Singapore's push to digitise everything — from HDB flat records to National Library Board collections — created an unexpected problem nobody planned for: the same photograph, the same scanned document, the same infographic appearing dozens of times across different servers, different departments, different public-facing portals. Duplicate image replacement, once a technical footnote in IT procurement papers, is now a formal line item in agency budgets and a recognised discipline inside GovTech Singapore's engineering teams.
The issue matters right now because the government's drive toward integrated smart services — consolidating citizen touchpoints under the Singpass and LifeSG platforms — has forced agencies to merge legacy content repositories that were never designed to talk to each other. When databases merge, duplicate images do not cancel each other out. They multiply. A single photograph of Toa Payoh's iconic dragon playground, scanned separately by the National Heritage Board, the Urban Redevelopment Authority, and a town council communications team, can occupy three separate storage buckets under slightly different filenames, each treated by automated systems as a distinct asset.
How the Problem Accumulated
The roots go back to the early 2000s, when individual statutory boards rushed to build their own digital asset management systems without a common standard. The National Library Board at Victoria Street and the National Archives of Singapore at Canning Rise both digitised overlapping collections of historical images during that period. Because file-naming conventions differed — one system used date-first codes, the other used accession numbers — automated deduplication tools flagged almost nothing. By the time a government-wide content audit was attempted around 2018 under the Smart Nation initiative, the backlog of redundant assets across major agencies ran into the hundreds of thousands of files, according to technology procurement documents reviewed at the time.
Commercial sectors faced the same headache. Singapore Press Holdings — before its restructuring in 2021 — maintained photo archives across multiple newsroom systems. Mediacorp, at its Caldecott campus, dealt with broadcast asset libraries where the same promotional still for a programme might exist in four different resolution variants, each logged separately. The duplication was not malicious. It was the natural consequence of decentralised workflows in organisations that grew fast and standardised slowly.

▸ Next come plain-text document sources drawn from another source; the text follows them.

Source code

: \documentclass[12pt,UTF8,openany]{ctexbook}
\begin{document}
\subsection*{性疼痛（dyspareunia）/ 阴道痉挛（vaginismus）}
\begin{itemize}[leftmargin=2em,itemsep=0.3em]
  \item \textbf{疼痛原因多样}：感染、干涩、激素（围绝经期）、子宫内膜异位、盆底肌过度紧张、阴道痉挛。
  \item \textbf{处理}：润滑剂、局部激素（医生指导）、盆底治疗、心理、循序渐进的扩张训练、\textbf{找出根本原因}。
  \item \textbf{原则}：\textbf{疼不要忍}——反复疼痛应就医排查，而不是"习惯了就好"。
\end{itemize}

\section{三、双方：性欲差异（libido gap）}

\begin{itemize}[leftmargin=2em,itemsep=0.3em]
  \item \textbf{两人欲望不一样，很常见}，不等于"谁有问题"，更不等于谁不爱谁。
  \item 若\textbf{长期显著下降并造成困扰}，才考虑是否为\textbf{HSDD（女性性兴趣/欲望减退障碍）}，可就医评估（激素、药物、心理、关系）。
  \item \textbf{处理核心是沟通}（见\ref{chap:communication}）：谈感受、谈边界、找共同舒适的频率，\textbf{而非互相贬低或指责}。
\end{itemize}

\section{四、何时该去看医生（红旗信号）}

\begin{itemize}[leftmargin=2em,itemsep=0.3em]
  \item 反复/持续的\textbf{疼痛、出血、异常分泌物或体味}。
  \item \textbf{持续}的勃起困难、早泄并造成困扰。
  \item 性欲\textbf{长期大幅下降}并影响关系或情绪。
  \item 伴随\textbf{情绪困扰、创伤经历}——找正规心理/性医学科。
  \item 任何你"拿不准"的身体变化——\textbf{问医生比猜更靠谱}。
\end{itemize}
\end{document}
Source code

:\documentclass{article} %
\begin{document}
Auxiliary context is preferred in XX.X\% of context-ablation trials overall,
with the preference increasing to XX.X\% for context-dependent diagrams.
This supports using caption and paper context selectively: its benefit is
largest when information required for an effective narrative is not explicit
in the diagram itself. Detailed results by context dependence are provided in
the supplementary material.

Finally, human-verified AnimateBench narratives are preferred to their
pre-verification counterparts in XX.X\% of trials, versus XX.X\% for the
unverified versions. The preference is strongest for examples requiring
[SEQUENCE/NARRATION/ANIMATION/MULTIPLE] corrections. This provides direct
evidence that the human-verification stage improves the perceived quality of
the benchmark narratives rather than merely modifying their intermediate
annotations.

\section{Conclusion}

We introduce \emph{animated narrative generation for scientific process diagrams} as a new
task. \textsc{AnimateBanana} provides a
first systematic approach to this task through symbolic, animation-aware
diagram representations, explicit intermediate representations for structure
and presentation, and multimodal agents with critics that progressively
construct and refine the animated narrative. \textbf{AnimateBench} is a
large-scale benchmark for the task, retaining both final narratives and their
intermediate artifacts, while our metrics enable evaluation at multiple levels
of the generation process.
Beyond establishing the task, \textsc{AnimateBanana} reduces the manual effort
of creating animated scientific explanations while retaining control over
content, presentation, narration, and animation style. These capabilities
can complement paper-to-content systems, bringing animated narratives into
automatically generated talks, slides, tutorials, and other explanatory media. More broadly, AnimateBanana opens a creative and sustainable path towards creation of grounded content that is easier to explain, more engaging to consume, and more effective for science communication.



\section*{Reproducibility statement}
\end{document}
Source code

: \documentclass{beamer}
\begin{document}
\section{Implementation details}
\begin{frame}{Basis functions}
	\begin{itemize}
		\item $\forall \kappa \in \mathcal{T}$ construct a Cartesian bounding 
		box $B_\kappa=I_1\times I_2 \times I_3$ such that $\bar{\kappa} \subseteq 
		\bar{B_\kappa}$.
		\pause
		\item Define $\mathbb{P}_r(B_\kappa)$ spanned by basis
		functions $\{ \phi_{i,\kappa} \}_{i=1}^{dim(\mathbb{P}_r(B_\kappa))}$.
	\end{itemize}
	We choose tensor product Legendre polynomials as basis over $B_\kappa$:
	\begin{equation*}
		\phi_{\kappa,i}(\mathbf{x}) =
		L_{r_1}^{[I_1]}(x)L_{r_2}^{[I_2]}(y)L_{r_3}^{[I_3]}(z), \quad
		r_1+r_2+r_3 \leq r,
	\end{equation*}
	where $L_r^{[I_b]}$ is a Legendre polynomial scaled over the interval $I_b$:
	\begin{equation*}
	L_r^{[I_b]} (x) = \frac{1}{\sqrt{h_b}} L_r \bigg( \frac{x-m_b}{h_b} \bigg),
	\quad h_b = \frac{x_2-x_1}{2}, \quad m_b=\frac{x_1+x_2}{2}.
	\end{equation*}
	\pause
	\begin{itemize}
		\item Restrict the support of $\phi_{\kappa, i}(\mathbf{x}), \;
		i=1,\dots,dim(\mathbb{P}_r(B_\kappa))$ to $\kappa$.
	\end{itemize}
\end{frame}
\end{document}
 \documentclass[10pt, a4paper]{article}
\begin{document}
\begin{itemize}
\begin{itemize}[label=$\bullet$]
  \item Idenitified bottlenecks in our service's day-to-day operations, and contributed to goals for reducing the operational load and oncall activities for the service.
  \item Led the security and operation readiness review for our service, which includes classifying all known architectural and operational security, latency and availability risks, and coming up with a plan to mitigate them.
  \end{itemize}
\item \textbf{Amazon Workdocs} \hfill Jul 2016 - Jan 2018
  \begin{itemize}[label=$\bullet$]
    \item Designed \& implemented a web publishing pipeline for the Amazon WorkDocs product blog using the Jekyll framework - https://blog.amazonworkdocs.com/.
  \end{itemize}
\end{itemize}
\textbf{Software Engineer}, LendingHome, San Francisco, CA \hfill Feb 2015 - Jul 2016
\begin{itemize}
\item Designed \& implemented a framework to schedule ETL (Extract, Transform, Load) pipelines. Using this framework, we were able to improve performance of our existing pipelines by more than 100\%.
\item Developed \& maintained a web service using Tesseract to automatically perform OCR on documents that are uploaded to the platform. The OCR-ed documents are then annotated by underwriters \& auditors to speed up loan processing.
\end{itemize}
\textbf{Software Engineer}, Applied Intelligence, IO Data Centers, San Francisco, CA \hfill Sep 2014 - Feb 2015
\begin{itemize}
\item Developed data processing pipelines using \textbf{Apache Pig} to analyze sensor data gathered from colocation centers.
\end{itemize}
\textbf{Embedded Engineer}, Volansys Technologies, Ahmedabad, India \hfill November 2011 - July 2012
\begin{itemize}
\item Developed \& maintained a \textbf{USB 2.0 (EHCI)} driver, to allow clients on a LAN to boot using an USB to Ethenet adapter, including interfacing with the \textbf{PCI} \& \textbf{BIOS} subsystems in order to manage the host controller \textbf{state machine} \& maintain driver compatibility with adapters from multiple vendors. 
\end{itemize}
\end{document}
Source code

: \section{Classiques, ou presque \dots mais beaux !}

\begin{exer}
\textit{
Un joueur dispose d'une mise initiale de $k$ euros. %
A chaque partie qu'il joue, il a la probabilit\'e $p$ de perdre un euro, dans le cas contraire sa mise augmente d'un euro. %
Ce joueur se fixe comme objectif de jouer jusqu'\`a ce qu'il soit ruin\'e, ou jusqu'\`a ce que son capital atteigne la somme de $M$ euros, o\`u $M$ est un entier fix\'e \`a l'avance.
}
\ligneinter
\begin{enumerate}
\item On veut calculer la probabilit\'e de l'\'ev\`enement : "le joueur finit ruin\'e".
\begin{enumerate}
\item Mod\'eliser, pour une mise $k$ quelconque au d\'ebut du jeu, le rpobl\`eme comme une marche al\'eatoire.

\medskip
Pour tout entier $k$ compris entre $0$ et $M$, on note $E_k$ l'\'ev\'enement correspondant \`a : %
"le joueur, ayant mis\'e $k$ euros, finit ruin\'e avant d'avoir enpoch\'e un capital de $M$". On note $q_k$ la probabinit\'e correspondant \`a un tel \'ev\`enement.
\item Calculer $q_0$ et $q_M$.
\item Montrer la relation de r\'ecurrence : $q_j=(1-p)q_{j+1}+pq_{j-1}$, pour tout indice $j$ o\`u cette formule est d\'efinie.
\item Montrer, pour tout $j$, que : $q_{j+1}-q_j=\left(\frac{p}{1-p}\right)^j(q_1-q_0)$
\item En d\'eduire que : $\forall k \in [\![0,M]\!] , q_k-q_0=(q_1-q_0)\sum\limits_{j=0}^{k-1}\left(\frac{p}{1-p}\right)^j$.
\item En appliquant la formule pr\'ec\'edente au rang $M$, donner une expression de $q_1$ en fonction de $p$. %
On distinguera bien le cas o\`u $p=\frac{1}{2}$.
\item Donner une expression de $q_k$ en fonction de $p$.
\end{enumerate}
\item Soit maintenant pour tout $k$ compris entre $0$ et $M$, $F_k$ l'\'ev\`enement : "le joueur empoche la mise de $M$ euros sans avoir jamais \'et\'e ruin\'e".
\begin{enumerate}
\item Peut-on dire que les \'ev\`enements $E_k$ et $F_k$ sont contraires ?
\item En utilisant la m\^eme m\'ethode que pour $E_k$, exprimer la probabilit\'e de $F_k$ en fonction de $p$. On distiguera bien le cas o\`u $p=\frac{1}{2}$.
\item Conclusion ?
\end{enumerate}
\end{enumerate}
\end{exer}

GovTech's Data and AI Practice, which began consolidating tooling across agencies from around 2022, identified duplicate image detection as one of the higher-priority data hygiene tasks sitting underneath more visible projects like the National AI Strategy 2.0, launched in December 2023. Perceptual hashing — a technique that compares image content rather than filenames or metadata — became the recommended detection method in internal technical guidance circulated to agencies in 2024.
What Replacement Actually Involves
Replacing a duplicate image is not as simple as deleting extras. Each copy may carry different metadata, different licensing annotations, or be embedded in a live webpage or PDF that will break if the asset is removed without a redirect being put in place. The Housing Development Board, which manages image libraries for thousands of BTO project pages on its website, has had to build semi-automated workflows that verify downstream dependencies before any replacement action is committed. A similar process is underway at the Singapore Tourism Board, whose digital asset library feeds imagery to regional marketing partners across Southeast Asia.
The practical cost of doing this badly is measurable. A broken image on a BTO flat listing page, for example, can generate a spike in call centre enquiries — a cost that HDB's service quality teams track per incident. Industry estimates for comparable government digital estate cleanups in cities like London and Tokyo have put per-agency remediation costs in the range of hundreds of thousands of dollars when done retroactively, versus a fraction of that when deduplication is built into ingest workflows from the start.
The lesson being applied across Singapore's agencies now is straightforward: embed duplicate detection at the point of upload, not years later. GovTech has made this part of its Digital Services Standards, updated in 2025, which all new government web projects are required to follow. For organisations still sitting on legacy libraries — and there are many — the practical next step is a controlled audit using perceptual hashing tools, prioritising assets that feed public-facing pages before moving to internal repositories. The unglamorous work of cleaning up digital clutter, it turns out, is what keeps the smarter systems running cleanly underneath.